For every line in the data below that contains "mismatch", copy the line.

* * * * * * * * *

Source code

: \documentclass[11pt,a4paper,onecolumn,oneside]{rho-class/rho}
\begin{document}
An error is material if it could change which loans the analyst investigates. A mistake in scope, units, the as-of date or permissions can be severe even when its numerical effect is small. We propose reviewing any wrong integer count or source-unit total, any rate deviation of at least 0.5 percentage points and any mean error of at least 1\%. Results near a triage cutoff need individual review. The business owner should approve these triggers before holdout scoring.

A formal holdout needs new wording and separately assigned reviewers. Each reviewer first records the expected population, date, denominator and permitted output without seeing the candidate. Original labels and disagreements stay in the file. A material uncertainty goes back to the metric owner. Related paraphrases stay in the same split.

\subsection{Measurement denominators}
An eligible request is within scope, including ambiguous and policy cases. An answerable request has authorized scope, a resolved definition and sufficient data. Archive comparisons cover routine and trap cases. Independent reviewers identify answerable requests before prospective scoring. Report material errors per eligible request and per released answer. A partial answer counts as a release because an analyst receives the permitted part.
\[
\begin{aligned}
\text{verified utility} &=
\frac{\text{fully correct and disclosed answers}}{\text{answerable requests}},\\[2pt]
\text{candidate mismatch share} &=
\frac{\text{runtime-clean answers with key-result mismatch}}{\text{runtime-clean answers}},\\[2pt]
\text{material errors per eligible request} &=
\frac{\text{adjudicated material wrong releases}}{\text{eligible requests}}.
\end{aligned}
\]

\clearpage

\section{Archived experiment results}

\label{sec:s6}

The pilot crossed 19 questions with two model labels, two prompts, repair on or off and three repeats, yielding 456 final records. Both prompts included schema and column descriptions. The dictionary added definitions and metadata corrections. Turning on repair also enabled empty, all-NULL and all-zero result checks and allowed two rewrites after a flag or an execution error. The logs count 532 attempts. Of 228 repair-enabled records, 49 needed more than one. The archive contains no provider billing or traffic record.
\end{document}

* * * * * * * * *

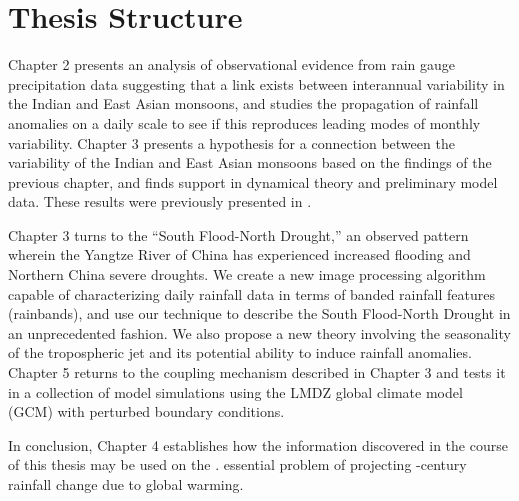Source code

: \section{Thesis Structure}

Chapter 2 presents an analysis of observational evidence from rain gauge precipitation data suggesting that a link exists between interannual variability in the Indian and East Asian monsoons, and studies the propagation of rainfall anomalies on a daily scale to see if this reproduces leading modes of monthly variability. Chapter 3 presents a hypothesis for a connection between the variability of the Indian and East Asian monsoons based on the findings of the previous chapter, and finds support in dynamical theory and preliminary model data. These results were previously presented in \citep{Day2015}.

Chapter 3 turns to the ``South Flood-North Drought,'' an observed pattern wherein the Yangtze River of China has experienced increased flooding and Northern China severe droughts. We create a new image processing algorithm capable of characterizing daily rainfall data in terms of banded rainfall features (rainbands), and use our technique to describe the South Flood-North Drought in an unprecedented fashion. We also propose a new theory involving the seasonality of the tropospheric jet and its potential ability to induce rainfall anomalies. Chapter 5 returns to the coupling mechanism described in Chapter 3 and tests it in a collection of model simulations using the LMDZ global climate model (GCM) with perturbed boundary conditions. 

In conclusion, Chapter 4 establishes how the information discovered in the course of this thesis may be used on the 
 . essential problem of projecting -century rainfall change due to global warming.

* * * * * * * * *

> _Task solution_:
\text{candidate mismatch share} &=
\frac{\text{runtime-clean answers with key-result mismatch}}{\text{runtime-clean answers}},\\[2pt]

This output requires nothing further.